Yo, I tell you, man, like I’d always heard British food was disgusting, but when I tried it, it was delectable. Traditional British food is far better than advertised… Just don’t ask what haggis or black pudding is made with…

Anyway, this crazy Welsh motherfucker was slugging down pints of Guinness. Using the side of his forearm to wipe away the froth from his thin lips, he starts getting serious, his face tightening, and he’s going on, writing an itinerary, plotting a voyage to the Himalayas. He proclaimed to have been to 82 countries, but said he never saw the Himalayas, never went to Tibet.
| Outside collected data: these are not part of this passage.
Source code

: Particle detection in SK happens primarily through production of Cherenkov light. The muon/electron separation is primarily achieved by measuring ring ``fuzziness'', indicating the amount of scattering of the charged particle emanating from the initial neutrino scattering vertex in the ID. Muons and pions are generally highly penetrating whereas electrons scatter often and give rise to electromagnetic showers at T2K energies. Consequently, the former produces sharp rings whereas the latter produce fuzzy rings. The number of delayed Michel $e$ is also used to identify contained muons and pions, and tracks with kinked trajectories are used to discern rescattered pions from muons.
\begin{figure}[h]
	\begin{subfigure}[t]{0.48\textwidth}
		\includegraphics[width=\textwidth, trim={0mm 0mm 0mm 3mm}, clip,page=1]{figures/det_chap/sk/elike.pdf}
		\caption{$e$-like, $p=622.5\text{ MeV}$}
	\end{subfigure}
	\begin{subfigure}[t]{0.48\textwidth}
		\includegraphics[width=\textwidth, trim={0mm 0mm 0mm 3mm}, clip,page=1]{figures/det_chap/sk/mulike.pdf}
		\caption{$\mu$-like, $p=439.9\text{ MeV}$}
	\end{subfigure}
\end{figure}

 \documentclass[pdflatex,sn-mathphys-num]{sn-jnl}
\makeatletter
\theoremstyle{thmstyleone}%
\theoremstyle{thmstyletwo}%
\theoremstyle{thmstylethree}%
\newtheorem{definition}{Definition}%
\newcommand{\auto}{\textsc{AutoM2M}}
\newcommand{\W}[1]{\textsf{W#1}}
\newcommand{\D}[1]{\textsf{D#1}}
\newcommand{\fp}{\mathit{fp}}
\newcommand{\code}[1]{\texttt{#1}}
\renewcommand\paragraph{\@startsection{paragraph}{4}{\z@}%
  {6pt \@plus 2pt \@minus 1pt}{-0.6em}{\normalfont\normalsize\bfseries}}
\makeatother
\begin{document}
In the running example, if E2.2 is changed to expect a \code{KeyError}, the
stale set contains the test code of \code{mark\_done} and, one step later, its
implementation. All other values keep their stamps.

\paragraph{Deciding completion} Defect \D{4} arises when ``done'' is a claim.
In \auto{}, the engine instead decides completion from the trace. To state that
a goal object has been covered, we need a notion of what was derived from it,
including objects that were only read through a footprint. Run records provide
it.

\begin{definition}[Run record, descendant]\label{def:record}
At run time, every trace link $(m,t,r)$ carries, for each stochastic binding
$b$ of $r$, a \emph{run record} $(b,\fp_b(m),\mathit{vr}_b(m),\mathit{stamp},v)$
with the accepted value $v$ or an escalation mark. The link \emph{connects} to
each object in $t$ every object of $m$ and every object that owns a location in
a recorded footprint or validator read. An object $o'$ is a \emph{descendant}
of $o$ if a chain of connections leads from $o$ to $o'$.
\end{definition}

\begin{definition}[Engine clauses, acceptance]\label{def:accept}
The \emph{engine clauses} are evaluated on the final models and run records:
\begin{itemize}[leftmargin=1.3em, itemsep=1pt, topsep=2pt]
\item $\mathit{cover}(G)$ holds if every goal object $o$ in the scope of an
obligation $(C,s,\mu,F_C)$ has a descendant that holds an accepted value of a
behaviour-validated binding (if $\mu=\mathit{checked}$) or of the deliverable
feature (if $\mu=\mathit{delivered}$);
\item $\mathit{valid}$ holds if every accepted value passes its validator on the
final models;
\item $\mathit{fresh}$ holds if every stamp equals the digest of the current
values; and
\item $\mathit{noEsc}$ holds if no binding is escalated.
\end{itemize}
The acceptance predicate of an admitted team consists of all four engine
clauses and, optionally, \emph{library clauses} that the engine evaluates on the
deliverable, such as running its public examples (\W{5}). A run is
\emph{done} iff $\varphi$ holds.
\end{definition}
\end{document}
He was 43, he said, but looked 35 or so, and had a head full of scraggly blond hair. As with most Brits, he was shockingly pale, looking like he’d taken a bath in bleach.

Although he didn’t have any scars or wrinkles, aside from a couple light forehead creases, he did appear as the sort who’d been in his share of fights, had his share of drama, but, given his disposition, it was easy to picture his opponents faring far worse than him in any dispute. Dude was pretty jacked, I gotta say, looked like he pumped iron or did hundreds of push-ups every day. He had that natural, tensile type, corded musculature…

Yo, for real, how is it that so many of these army dudes stay ripped, even after they’re discharged? My Grandpa was like that. There’s something about what being in the army does to those guys…

But yeah, dude was bemoaning his traveling days coming to an end, confessing that he missed Wales. During his lamentations, with his face crinkling, and the way the neon light trickling in from the pub’s front window flashed off his face, I remember starting to think that he looked older and that I could see him being in his 40s.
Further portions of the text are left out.